Он послушно обернулся и вместе с другими стал вглядываться в слепящую под утренним солнцем синеву залива, но увидеть ничего не увидел — то ли потому, что не туда смотрел, рядом кто-то кричал: «Во дают, как в цирке!»), то ли просто потому, что она продолжала держать его за руку и это было главным, заслоняющим и гасящим все остальные ощущения. До сих пор он ни разу не касался ее руки — кроме того первого, официального рукопожатия, когда знакомились. Теперь ее прикосновение обожгло и парализовало его.
Это длилось целую секунду, а может быть, даже две, и она вдруг отдернула руку, словно спохватившись, бросив на него испуганный взгляд. Разумеется! Она ведь убеждена, что он сердит на нее.

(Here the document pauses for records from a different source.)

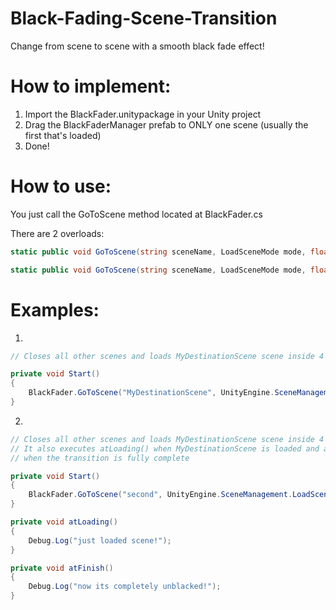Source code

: # Black-Fading-Scene-Transition
Change from scene to scene with a smooth black fade effect!

# How to implement:
1) Import the BlackFader.unitypackage in your Unity project
2) Drag the BlackFaderManager prefab to ONLY one scene (usually the first that's loaded)
3) Done!

# How to use:
You just call the GoToScene method located at BlackFader.cs

There are 2 overloads:

```csharp
static public void GoToScene(string sceneName, LoadSceneMode mode, float time);
```
```csharp
static public void GoToScene(string sceneName, LoadSceneMode mode, float time, Action actionAfterArriving, Action actionAfterFinishing);
```

# Examples:

1)
```csharp
// Closes all other scenes and loads MyDestinationScene scene inside 4 seconds in total

private void Start()
{
    BlackFader.GoToScene("MyDestinationScene", UnityEngine.SceneManagement.LoadSceneMode.Single, 2f);
}
```

2)
```csharp
// Closes all other scenes and loads MyDestinationScene scene inside 4 seconds in total.
// It also executes atLoading() when MyDestinationScene is loaded and atFinish()
// when the transition is fully complete

private void Start()
{
    BlackFader.GoToScene("second", UnityEngine.SceneManagement.LoadSceneMode.Single, 2f, atLoading, atFinish);
}

private void atLoading()
{
    Debug.Log("just loaded scene!");
}

private void atFinish()
{
    Debug.Log("now its completely unblacked!");
}
```
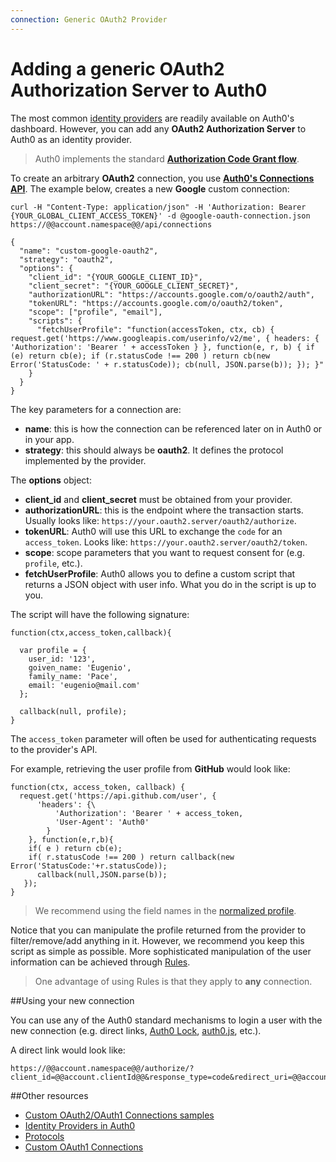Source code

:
 ```yaml
---
connection: Generic OAuth2 Provider
---
```


# Adding a generic OAuth2 Authorization Server to Auth0

The most common [identity providers](/identityproviders) are readily available on Auth0's dashboard. However, you can add any __OAuth2 Authorization Server__ to Auth0 as an identity provider.

> Auth0 implements the standard __[Authorization Code Grant flow](/protocols#1)__.

To create an arbitrary __OAuth2__ connection, you use __[Auth0's Connections API](/api/v1#!#post--api-connections)__. The example below, creates a new __Google__ custom connection:


```
curl -H "Content-Type: application/json" -H 'Authorization: Bearer {YOUR_GLOBAL_CLIENT_ACCESS_TOKEN}' -d @google-oauth-connection.json https://@@account.namespace@@/api/connections
```

```
{
  "name": "custom-google-oauth2",
  "strategy": "oauth2",
  "options": {
    "client_id": "{YOUR_GOOGLE_CLIENT_ID}",
    "client_secret": "{YOUR_GOOGLE_CLIENT_SECRET}",
    "authorizationURL": "https://accounts.google.com/o/oauth2/auth",
    "tokenURL": "https://accounts.google.com/o/oauth2/token",
    "scope": ["profile", "email"],
    "scripts": {
      "fetchUserProfile": "function(accessToken, ctx, cb) { request.get('https://www.googleapis.com/userinfo/v2/me', { headers: { 'Authorization': 'Bearer ' + accessToken } }, function(e, r, b) { if (e) return cb(e); if (r.statusCode !== 200 ) return cb(new Error('StatusCode: ' + r.statusCode)); cb(null, JSON.parse(b)); }); }"
    }
  }
}
```

The key parameters for a connection are:

* **name**: this is how the connection can be referenced later on in Auth0 or in your app.
* **strategy**: this should always be __oauth2__. It defines the protocol implemented by the provider.

The __options__ object:

* **client_id** and **client_secret** must be obtained from your provider.
* **authorizationURL**: this is the endpoint where the transaction starts. Usually looks like: `https://your.oauth2.server/oauth2/authorize`.
* **tokenURL**: Auth0 will use this URL to exchange the `code` for an `access_token`. Looks like: `https://your.oauth2.server/oauth2/token`.
* **scope**: scope parameters that you want to request consent for (e.g. `profile`, etc.).
* **fetchUserProfile**: Auth0 allows you to define a custom script that returns a JSON object with user info. What you do in the script is up to you.

The script will have the following signature:

```
function(ctx,access_token,callback){

  var profile = {
    user_id: '123',
    goiven_name: 'Eugenio',
    family_name: 'Pace',
    email: 'eugenio@mail.com'
  };

  callback(null, profile);
}

```

The `access_token` parameter will often be used for authenticating requests to the provider's API.

For example, retrieving the user profile from __GitHub__ would look like:

```
function(ctx, access_token, callback) {
  request.get('https://api.github.com/user', {
      'headers': {\
          'Authorization': 'Bearer ' + access_token,
          'User-Agent': 'Auth0'
        }
    }, function(e,r,b){
    if( e ) return cb(e);
    if( r.statusCode !== 200 ) return callback(new Error('StatusCode:'+r.statusCode));
      callback(null,JSON.parse(b));
   });
}
```

> We recommend using the field names in the [normalized profile](/user-profile).

Notice that you can manipulate the profile returned from the provider to filter/remove/add anything in it. However, we recommend you keep this script as simple as possible. More sophisticated manipulation of the user information can be achieved through [Rules](/rules).

>One advantage of using Rules is that they apply to __any__ connection.

##Using your new connection

You can use any of the Auth0 standard mechanisms to login a user with the new connection (e.g. direct links, [Auth0 Lock](/lock), [auth0.js](/auth0js), etc.).

A direct link would look like:

    https://@@account.namespace@@/authorize/?client_id=@@account.clientId@@&response_type=code&redirect_uri=@@account.callback@@&state=OPAQUE_VALUE&connection=THE_NAME_OF_THE_CONNECTION


##Other resources

* [Custom OAuth2/OAuth1 Connections samples](/oauth2-examples)
* [Identity Providers in Auth0](/identityproviders)
* [Protocols](/protocols)
* [Custom OAuth1 Connections](/oauth1)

Ему вдруг отчаянно захотелось бросить все к черту, оставить отряд на Лию Самойловну и улететь в Питер, придумав себе какую-нибудь хворь. Как раз недельки на три, пока она не исчезнет. А потом? Что будет потом — без нее?
Саша Краснов говорил ему что-то, он не слышал, потом заставил себя сосредоточиться: ребята, оказывается, встретили здесь знакомую компанию ленинградцев и теперь не хотят ехать в Судак.
— Какие же у меня могут быть возражения? — сказал он. — Договоритесь только с Виктором Николаевичем, где и когда мы вас подберем на обратном пути.
— Ну что ж, часов в пять, — предложил Мамай. — В пять, плюс-минус полчаса, прямо около почты. Договорились? Все, можете катиться. А нам пора ехать, командор. Лягушонок, о чем мечтаешь? Пошли, пошли, нам еще больше тридцати километров…
В машине он велел ей сесть впереди, рядом с Мамаем. Впереди меньше укачивает, объяснил он, а дороги за Щебетовкой пойдут уже настоящие горные, сплошной серпантин. Дело было, конечно, не в дорогах — не такие уж они «горные» в этих местах; просто сейчас, когда она сидела впереди, а на заднем сиденье был он один, он мог смотреть на нее, каждую секунду видеть ее летящие от ветра волосы, узкую руку, которой она то и дело пытается их удержать, и — когда она говорит что-то Мамаю — нежный абрис щеки, покрытой легким загаром. Уж хотя бы это он мог себе позволить сейчас, когда был как бы наедине с нею. Или наедине с собою — это точнее Наедине с собою можно было не притворяться.
Совсем еще недавно он, кажется, называл это «собачьим бредом», иронизировал над Лапшиным за его намерение «полюбить по-настоящему». Вот и доиронизировался. Нет, в самом деле — что теперь делать?
Что делать, что делать… Да ничего не делать! Опомниться, взять себя в руки, продержаться до ее отъезда. А потом?
— Доиронизировался, дурак, — повторил Игнатьев уже вслух.
— Что вы сказали? — крикнула Ника, оборачиваясь.
— Ничего, ничего, — смутившись, отозвался он.
— Мне послышалось, вы что-то говорили!